第37話
翌朝早めに目を覚ますとレンは今日の授業の一式と本を持って大広間に降りていく。
食事をしていればハーマイオニー達3人も降りてきてはレンの側にいつも通りに座り挨拶を交わしたがレンはそれ以上話をしようとはしなかった。
梟便の時間になると、レンの元には2羽の梟がやってきてはレンは首を傾げる。
「有難う」とお礼を言い、1羽ずつ撫でれば梟は満足そうに空へと戻って行った。
1通はリーマスだった。
『手紙を有難う。取り敢えずは安心したが、安心も出来ない事が起こっている様だね。
私が名付け親という事でキミは辛い思いはしていないだろうね?
大丈夫だと信じてはいる。もし必要となれば、図書室へ行くと良い。奥の角。そこの本棚にレンの望む本があると思うよ。

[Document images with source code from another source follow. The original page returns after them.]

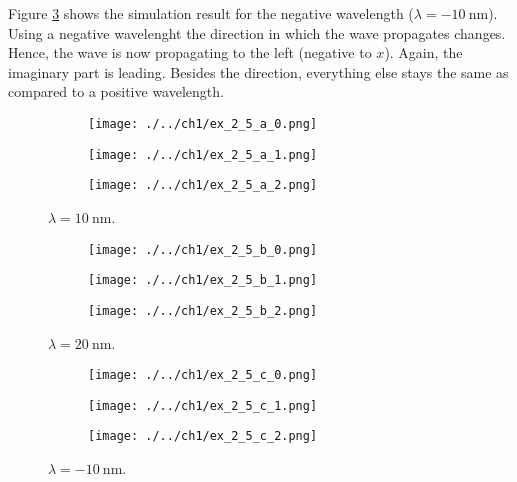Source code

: Figure \ref{fig:ex_2_5_c} shows the simulation result for the negative
wavelength ($\lambda = \SI{-10}{\nano\m}$). Using a negative wavelenght the
direction in which the wave propagates changes. Hence, the wave is now
propagating to the left (negative to $x$). Again, the imaginary part is leading.
Besides the direction, everything else stays the same as compared to a
positive wavelength.

\newpage

\begin{figure}
	\centering
	\begin{subfigure}{1\linewidth}
		\texttt{[image: ./../ch1/ex\_2\_5\_a\_0.png]}
	\end{subfigure}

	\begin{subfigure}{1\linewidth}
		\texttt{[image: ./../ch1/ex\_2\_5\_a\_1.png]}
	\end{subfigure}
	
	\begin{subfigure}{1\linewidth}
		\texttt{[image: ./../ch1/ex\_2\_5\_a\_2.png]}
	\end{subfigure}
	
	\caption{$\lambda = \SI{10}{\nano\m}$.}
	\label{fig:ex_2_5_a}
\end{figure}

\newpage

\begin{figure}
	\centering
	\begin{subfigure}{1\linewidth}
		\texttt{[image: ./../ch1/ex\_2\_5\_b\_0.png]}
	\end{subfigure}

	\begin{subfigure}{1\linewidth}
		\texttt{[image: ./../ch1/ex\_2\_5\_b\_1.png]}
	\end{subfigure}
	
	\begin{subfigure}{1\linewidth}
		\texttt{[image: ./../ch1/ex\_2\_5\_b\_2.png]}
	\end{subfigure}
	
	\caption{$\lambda = \SI{20}{\nano\m}$.}
	\label{fig:ex_2_5_b}
\end{figure}

\newpage

\begin{figure}
	\centering
	\begin{subfigure}{1\linewidth}
		\texttt{[image: ./../ch1/ex\_2\_5\_c\_0.png]}
	\end{subfigure}

	\begin{subfigure}{1\linewidth}
		\texttt{[image: ./../ch1/ex\_2\_5\_c\_1.png]}
	\end{subfigure}
	
	\begin{subfigure}{1\linewidth}
		\texttt{[image: ./../ch1/ex\_2\_5\_c\_2.png]}
	\end{subfigure}
	
	\caption{$\lambda = \SI{-10}{\nano\m}$.}
	\label{fig:ex_2_5_c}
\end{figure}

\clearpage




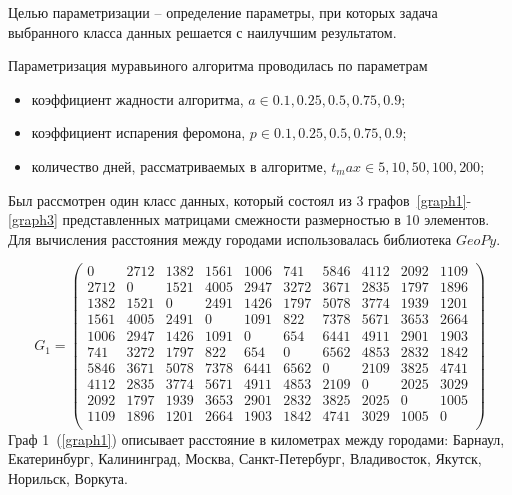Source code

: Целью параметризации -- определение параметры, при которых задача выбранного класса данных решается с наилучшим результатом.

Параметризация муравьиного алгоритма проводилась по параметрам
\begin{itemize}
 	\item коэффициент жадности алгоритма,  $a \in {0.1, 0.25, 0.5, 0.75, 0.9}$;
 	\item коэффициент испарения феромона,  $p \in {0.1, 0.25, 0.5, 0.75, 0.9}$;
 	\item количество дней, рассматриваемых в алгоритме,  $t_max \in {5, 10, 50, 100, 200}$;
\end{itemize}

Был рассмотрен один класс данных, который состоял из 3 графов~\ref{graph1}-\ref{graph3} представленных матрицами смежности размерностью в 10 элементов. Для вычисления расстояния между городами использовалась библиотека $GeoPy$\cite{GeoPy}.

\begin{equation}
	\label{graph1}
	G_{1} = \begin{pmatrix}
		0 & 2712 & 1382 & 1561 & 1006 & 741 & 5846 & 4112 & 2092 & 1109 \\
		2712 & 0 & 1521 & 4005 & 2947 & 3272 & 3671 & 2835 & 1797 & 1896 \\
		1382 & 1521 & 0 & 2491 & 1426 & 1797 & 5078 & 3774 & 1939 & 1201 \\
		1561 & 4005 & 2491 & 0 & 1091 & 822 & 7378 & 5671 & 3653 & 2664 \\
		1006 & 2947 & 1426 & 1091 & 0 & 654 & 6441 & 4911 & 2901 & 1903 \\
		741 & 3272 & 1797 & 822 & 654 & 0 & 6562 & 4853 & 2832 & 1842 \\
		5846 & 3671 & 5078 & 7378 & 6441 & 6562 & 0 & 2109 & 3825 & 4741 \\
		4112 & 2835 & 3774 & 5671 & 4911 & 4853 & 2109 & 0 & 2025 & 3029 \\
		2092 & 1797 & 1939 & 3653 & 2901 & 2832 & 3825 & 2025 & 0 & 1005 \\
		1109 & 1896 & 1201 & 2664 & 1903 & 1842 & 4741 & 3029 & 1005 & 0 \\
	\end{pmatrix}
\end{equation}
Граф 1~(\ref{graph1}) описывает расстояние в километрах между городами: Барнаул, Екатеринбург, Калининград, Москва, Санкт-Петербург, Владивосток, Якутск, Норильск, Воркута.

あまり1人で頑張りすぎない様に、好きな本に囲まれて気持ちを落ち着かせておいで。』
それに首を傾げながらももう一通を開くと、差出人はファッジだった。
『親愛なるクレスメント。
ホグワーツでの生活はいかがなものかな?アンブリッジ女史のお陰で幾分か過ごしやすくなったに違いないと信じてやまない。
だが、最近の彼女が犯した、ミス・クレスメントへの無礼な行為を私は詫びなければならない。
貴女に勘違いをさせ不快にさせる様な言動、そして傷も完治していない状態で、在ろう事に貴女が嘘を言っていると勘違いし罰則を課し、貴女のお身体に負担をかけてしまった事、本当に申し訳なかった。
彼女は魔法省から遣わされた身、私が犯した事と同じだろう。
だが私から貴女への想いが変わった訳でない事は信じていただきたい。
何かあればアンブリッジ女史を頼ってくれ。
彼女の言い付けを良く聞き、動いてくれる事、そして貴女がこれからも私の味方であると信じているよ。』
レンは深い溜息を吐くと席を立つが「ダメよ。此処にいて」とハーマイオニーがレンを制しレンは眉を顰める。
「帰ったりしないわ。図書室に行きたいだけよ。」
「判ってるわ。」
ハーマイオニーはそういうと「見て」とレンにも見せる様に日刊預言者新聞を広げて見せる。
アンブリッジの写真が一面に載っており、その写真破いていい?と聞けば、また「ダメ」と言われてしまう。
その様子にロンがニヤリと笑った気がした。